We last saw Capaldi being blasted by Cybermen and staggering out into the North Pole snow to meet his maker. However there’s little outer fragility to his final hour. For a man crawling to his fate at the end of the last run, this is a character with somewhat superficial melancholy – a more somber tone taking a firm back-seat to cracking jokes, swinging on chains and running around adventuring as is his wont. There’s a line that explains both his and the First Doctor’s vigour, the power of imminent regeneration, but like so many tales in recent years, Steven Moffat’s final story seeks to homage the mythology of the show without really wanting to pay attention more recent events.

There’s a lot to like here – especially for long-term fans. It’s a love letter across the generations of the show but one that acts like a showcase and barometer rather than a complete story. The problem  is that the episode feels very much like opposing ideas stuck together – each pulling in slightly different directions and with contradictory remits and tone that go beyond the quite different personas of the Doctor himself. Moffat can be a strong writer but he’s more of a ‘high-concept’ guy, his episodes often feeling more like expanded pitches or taglines than fully-formed, all-explained plots… and this special feels like an epilogue not a climax.  (Moffat’s original plan was to leave after the main season and that fact hangs like mistletoe above the nostalgic fireplace. Had the Doctor lain on the cyber-battlefield musing about whether he wanted to go on or not, it may not have played to the ‘lighter’ side of things, but it might have felt more urgent and emotional. Here’s it’s a foregone conclusion stuck on to a intermission with a nostalgic hook).

Bradley played William Hartnell playing the Doctor in the Fiftieth Anniversary special ‘An Adventure in Space and Time‘ so he was an obvious choice to play the first Doctor given the original actor’s passing. It’s not an impersonation but close enough to be an interpretation that won’t divide the fanbase too much.  Moffat decides to underline their distinctions, Capaldi’s Doctor being horrified at the First Doctor’s casual sexism as much as ‘1’ is mystified by ’13’s attachment to all things sonic. It’s mostly played for laughs and punchlines with some hitting the mark and others missing.

Capaldi is clearly an actor who loves the role, the fulfillment of a lifelong dream and he relishes every moment he gets to play the role. Frankly, he could be handed the telephone directory and make it feel urgent, passionate and outright Churchillian, but the final speech of his incarnation feels less organic than it should… it’s exactly that, a speech and one that has the theatrics of an actor caught in the footlights, playing to the front row as he leaves the actual physical stage, rather than just the metaphorical one… and with dialogue being written for the page of a ‘Doctor Who  Christmas Annual’ rather than designed to be spoken in the show. Despite script directions, Capaldi isn’t talking to himself or even the incoming new tenant of the Tardis: he’s blatantly enunciating a mission statement that is as obviously addressed to the viewing audience as Hartnell’s controversial fourth-wall-breaking ‘Happy Christmas’ to camera all those years ago.  Sure, absolutely…it’s great that only kids should ever know the Doctor’s true name, but it’s a spoken message so overt, over-sold and overladen with in-your-face candy cane that though it might just work in a normal generic Christmas episode where there’d actually been children, it feels out of place in the climactic regeneration dynamic that’s just stepped off a war-zone. Compare it Capaldi’s chilling the anti-war speech in The Zygon Inversion – truly one of the highlights of the half-century-plus run of the show – and this soliloquy feels earnest but almost pantomime by comparison.

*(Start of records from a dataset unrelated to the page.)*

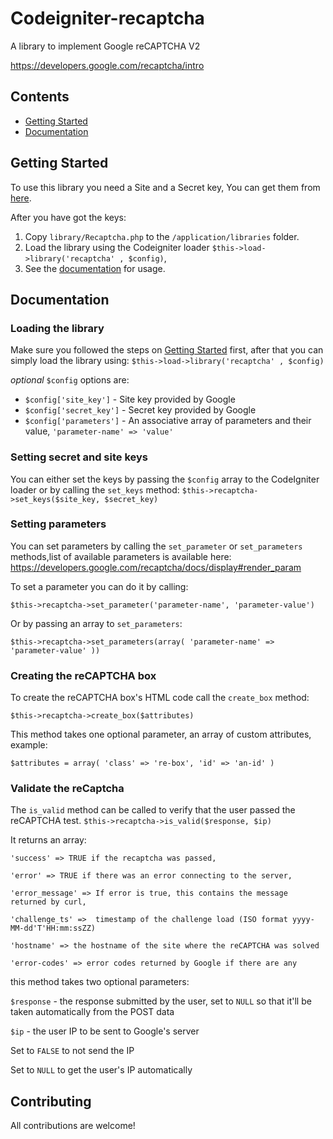 # Codeigniter-recaptcha
 A library to implement Google reCAPTCHA V2
 
 https://developers.google.com/recaptcha/intro
## Contents

  * [Getting Started](#getting-started)
  * [Documentation](#documentation)
  
 ## Getting Started

To use this library you need a Site and a Secret key, You can get them from [here](https://www.google.com/recaptcha/admin).

After you have got the keys:

  1. Copy `library/Recaptcha.php` to the `/application/libraries` folder.
  2. Load the library using the Codeigniter loader `$this->load->library('recaptcha' , $config)`, 
  3. See the [documentation](#documentation) for usage.

 ## Documentation
  ### Loading the library
Make sure you followed the steps on [Getting Started](#getting-started) first, after that you can simply load the library using:
`$this->load->library('recaptcha' , $config)`

*optional* `$config` options are:
  * `$config['site_key']` - Site key provided by Google
  * `$config['secret_key']` - Secret key provided by Google
  * `$config['parameters']` - An associative array of parameters and their value, `'parameter-name' => 'value'`
  
  ### Setting secret and site keys
  You can either set the keys by passing the `$config` array to the CodeIgniter loader or by calling the `set_keys` method:
  `$this->recaptcha->set_keys($site_key, $secret_key)`
  
  ### Setting parameters
  You can set parameters by calling the `set_parameter` or `set_parameters` methods,list of available parameters is available here: https://developers.google.com/recaptcha/docs/display#render_param
  
  To set a parameter you can do it by calling:
  
  `$this->recaptcha->set_parameter('parameter-name', 'parameter-value')`
  
  Or by passing an array to `set_parameters`:
  
  `$this->recaptcha->set_parameters(array(
  	'parameter-name' => 'parameter-value'
  ))`
  
  ### Creating the reCAPTCHA box
  To create the reCAPTCHA box's HTML code call the `create_box` method:
  
  `$this->recaptcha->create_box($attributes)`
  
  This method takes one optional parameter, an array of custom attributes, example:
  
  `$attributes = array(
  	'class' => 're-box',
	'id' => 'an-id'
  )
  `
 
  ### Validate the reCaptcha
  The `is_valid` method can be called to verify that the user passed the reCAPTCHA test.
  `$this->recaptcha->is_valid($response, $ip)`
  
  It returns an array:
	
	'success' => TRUE if the recaptcha was passed,
	
	'error' => TRUE if there was an error connecting to the server,
	
	'error_message' => If error is true, this contains the message returned by curl,
	
	'challenge_ts' =>  timestamp of the challenge load (ISO format yyyy-MM-dd'T'HH:mm:ssZZ)
	
	'hostname' => the hostname of the site where the reCAPTCHA was solved
	
	'error-codes' => error codes returned by Google if there are any
	
  
  this method takes two optional parameters:
  
  `$response` - the response submitted by the user, set to `NULL` so that it'll be taken automatically from the POST data
  
  `$ip` - the user IP to be sent to Google's server
  
  Set to `FALSE` to not send the IP
  
  Set to `NULL` to get the user's IP automatically

## Contributing 
All contributions are welcome!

Gatiss is a divisive writer and actor. Often paired with Moffat (on productions that also include Sherlock and their upcoming riff on Dracula) he’s a talented scribe but his acting performances often lean heavily towards the exaggerated or the deliberate grotesque. So it’s a nice surprise to see him in understated mode here. Arguably his bewildered First World War soldier is the most grounded of the entire ensemble – never trying to be clever nor smarmy but quietly brave and resolute as the fantastical spins around him. The already-released clip of The Doctor mentioning the First World War and the Captain’s noting with horror the use of the word ‘First’ remains an emotional pivot.

Pearl Mackie’s return was a later decision after earlier versions of the script and she’s as good as ever, one of the modern era’s under appreciated companions, but in a role that’s harder to define here than ever. She walks that line well and the story is better for her being able to give the Doctor a few kicks to set him on the right track. Other cameos have been mentioned, but let’s not spoil them here.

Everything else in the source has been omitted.